Among the records, how many lines contain "will"? Only the number is needed.

◆ **THE DATA**:
------------------------------------
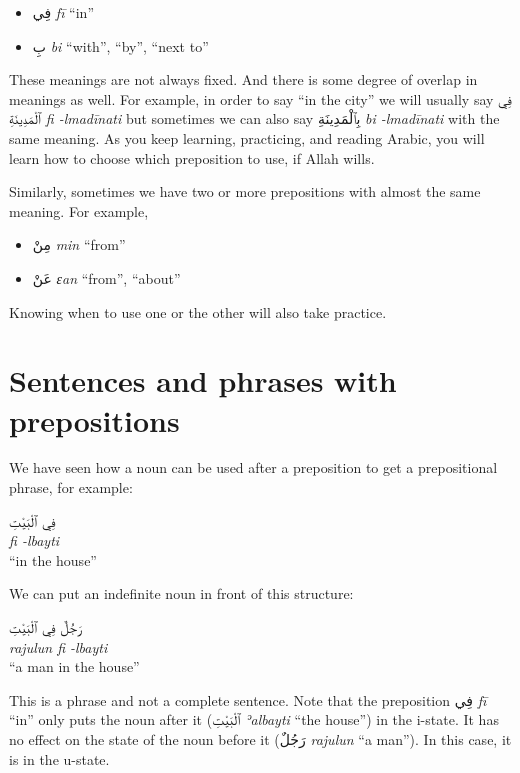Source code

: \documentclass[
  10pt,
]{book}
\providecommand{\tightlist}{%
  \setlength{\itemsep}{0pt}\setlength{\parskip}{0pt}}
\begin{document}
\begin{itemize}
\tightlist
\item
  \foreignlanguage{arabic}{فِي} \emph{fī} \enquote{in}
\item
  \foreignlanguage{arabic}{بِ} \emph{bi} \enquote{with}, \enquote{by}, \enquote{next to}
\end{itemize}

These meanings are not always fixed. And there is some degree of overlap in meanings as well. For example, in order to say \enquote{in the city} we will usually say
\foreignlanguage{arabic}{فِي ٱلْمَدِينَةِ} \emph{fi -lmadīnati} but sometimes we can also say
\foreignlanguage{arabic}{بِٱلْمَدِينَةِ} \emph{bi -lmadīnati} with the same meaning. As you keep learning, practicing, and reading Arabic, you will learn how to choose which preposition to use, if Allah wills.

Similarly, sometimes we have two or more prepositions with almost the same meaning. For example,

\begin{itemize}
\tightlist
\item
  \foreignlanguage{arabic}{مِنْ} \emph{min} \enquote{from}
\item
  \foreignlanguage{arabic}{عَنْ} \emph{ɛan} \enquote{from}, \enquote{about}
\end{itemize}

Knowing when to use one or the other will also take practice.

\section{Sentences and phrases with prepositions}\label{sentences-and-phrases-with-prepositions}

We have seen how a noun can be used after a preposition to get a prepositional phrase, for example:

\foreignlanguage{arabic}{فِي ٱلْبَيْتِ}\\
\emph{fi -lbayti}\\
\enquote{in the house}

We can put an indefinite noun in front of this structure:

\foreignlanguage{arabic}{رَجُلٌ فِي ٱلْبَيْتِ}\\
\emph{rajulun fi -lbayti}\\
\enquote{a man in the house}

This is a phrase and not a complete sentence.
Note that the preposition \foreignlanguage{arabic}{فِي} \emph{fī} \enquote{in} only puts the noun after it (\foreignlanguage{arabic}{ٱلْبَيْتِ} \emph{ʾalbayti} \enquote{the house}) in the i-state. It has no effect on the state of the noun before it (\foreignlanguage{arabic}{رَجُلٌ} \emph{rajulun} \enquote{a man}). In this case, it is in the u-state.
\end{document}
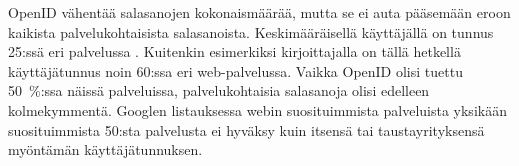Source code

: \documentclass[english,gradu]{tktltiki}
\begin{document}
OpenID vähentää salasanojen kokonaismäärää, mutta se ei auta pääsemään eroon kaikista palvelukohtaisista
salasanoista. Keskimääräisellä käyttäjällä on tunnus 25:ssä eri palvelussa \cite{study_of_passwords_07}.
Kuitenkin esimerkiksi kirjoittajalla on tällä hetkellä käyttäjätunnus noin 60:ssa eri web-palvelussa. Vaikka
OpenID olisi tuettu 50~\%:ssa näissä palveluissa, palvelukohtaisia salasanoja olisi edelleen kolmekymmentä.
Googlen listauksessa webin suosituimmista palveluista \cite{google_top1000_sites} yksikään suosituimmista
50:sta palvelusta ei hyväksy kuin itsensä tai taustayrityksensä myöntämän käyttäjätunnuksen.

%
%
%
%
%
\end{document}
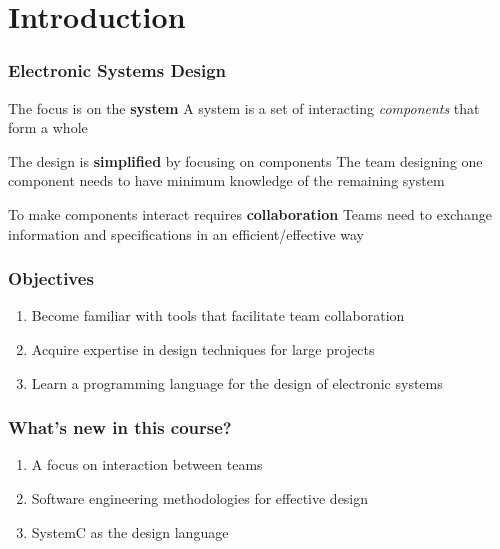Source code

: \section{Introduction}

\begin{frame}
\frametitle{Electronic Systems Design}
\begin{block}{The focus is on the {\bfseries system}}
A system is a set of interacting {\em components} that form a whole
\end{block}
\pause
\begin{exampleblock}{The design is {\bfseries simplified} by focusing on components}
The team designing one component needs to have minimum knowledge of the remaining system
\end{exampleblock}
\pause
\begin{alertblock}{To make components interact requires {\bfseries collaboration}}
Teams need to exchange information and specifications in an efficient/effective way
\end{alertblock}
\end{frame}

\begin{frame}
\frametitle{Objectives}
\begin{enumerate}
\item Become familiar with tools that facilitate team collaboration
\item Acquire expertise in design techniques for large projects
\item Learn a programming language for the design of electronic systems
\end{enumerate}
\end{frame}

\begin{frame}
\frametitle{What's new in this course?}
\begin{enumerate}
\item A focus on interaction between teams
\item Software engineering methodologies for effective design
\item SystemC as the design language
\end{enumerate}
\end{frame}

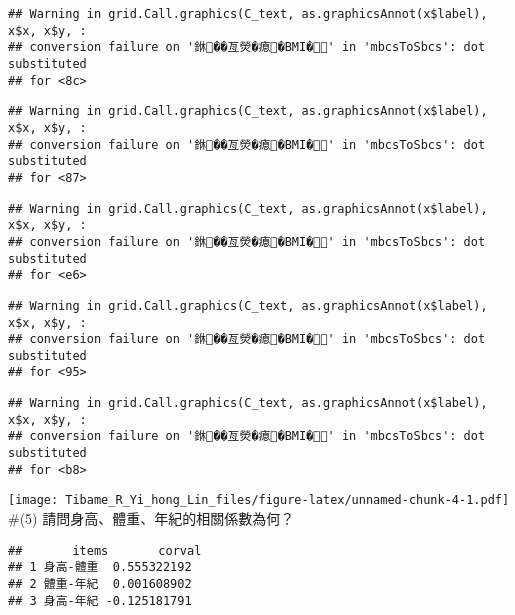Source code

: \documentclass[
]{article}
\newenvironment{Shaded}{\begin{snugshade}}{\end{snugshade}}
\newcommand{\KeywordTok}[1]{\textcolor[rgb]{0.13,0.29,0.53}{\textbf{#1}}}
\newcommand{\NormalTok}[1]{#1}
\newcommand{\OperatorTok}[1]{\textcolor[rgb]{0.81,0.36,0.00}{\textbf{#1}}}
\newcommand{\StringTok}[1]{\textcolor[rgb]{0.31,0.60,0.02}{#1}}
\begin{document}
\begin{verbatim}
## Warning in grid.Call.graphics(C_text, as.graphicsAnnot(x$label), x$x, x$y, :
## conversion failure on '銝��亙熒�瘜�BMI�' in 'mbcsToSbcs': dot substituted
## for <8c>
\end{verbatim}

\begin{verbatim}
## Warning in grid.Call.graphics(C_text, as.graphicsAnnot(x$label), x$x, x$y, :
## conversion failure on '銝��亙熒�瘜�BMI�' in 'mbcsToSbcs': dot substituted
## for <87>
\end{verbatim}

\begin{verbatim}
## Warning in grid.Call.graphics(C_text, as.graphicsAnnot(x$label), x$x, x$y, :
## conversion failure on '銝��亙熒�瘜�BMI�' in 'mbcsToSbcs': dot substituted
## for <e6>
\end{verbatim}

\begin{verbatim}
## Warning in grid.Call.graphics(C_text, as.graphicsAnnot(x$label), x$x, x$y, :
## conversion failure on '銝��亙熒�瘜�BMI�' in 'mbcsToSbcs': dot substituted
## for <95>
\end{verbatim}

\begin{verbatim}
## Warning in grid.Call.graphics(C_text, as.graphicsAnnot(x$label), x$x, x$y, :
## conversion failure on '銝��亙熒�瘜�BMI�' in 'mbcsToSbcs': dot substituted
## for <b8>
\end{verbatim}

\texttt{[image: Tibame\_R\_Yi\_hong\_Lin\_files/figure-latex/unnamed-chunk-4-1.pdf]}
\#(5) 請問身高、體重、年紀的相關係數為何？

\begin{Shaded}
\end{Shaded}

\begin{verbatim}
##       items       corval
## 1 身高-體重  0.555322192
## 2 體重-年紀  0.001608902
## 3 身高-年紀 -0.125181791
\end{verbatim}
\end{document}

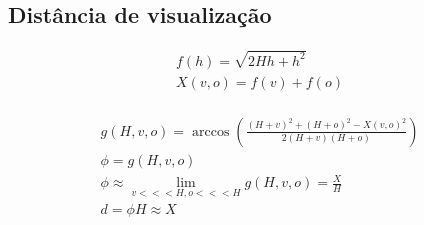 \subsection{Dist\^ancia de visualiza\c{c}\~ao}
\begin{equation}
\begin{array}{c}
f(h) = \sqrt{2Hh+h^2} \\
X(v,o) = f(v)+f(o) \\
\end{array}
\end{equation}

\begin{equation}
\begin{array}{c}
g(H,v,o) =\arccos\left(\frac{(H+v)^2 + (H+o)^2-X(v,o)^2}{2(H+v)(H+o)}\right) \\
\phi = g(H,v,o) \\
\phi \approx \lim_{v<<<H,o<<<H}g(H,v,o) = \frac{X}{H} \\
d = \phi H \approx X
\end{array}
\end{equation}

\begin{equation}
\end{equation}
------------------------------------
◆ **OUTPUT**: 3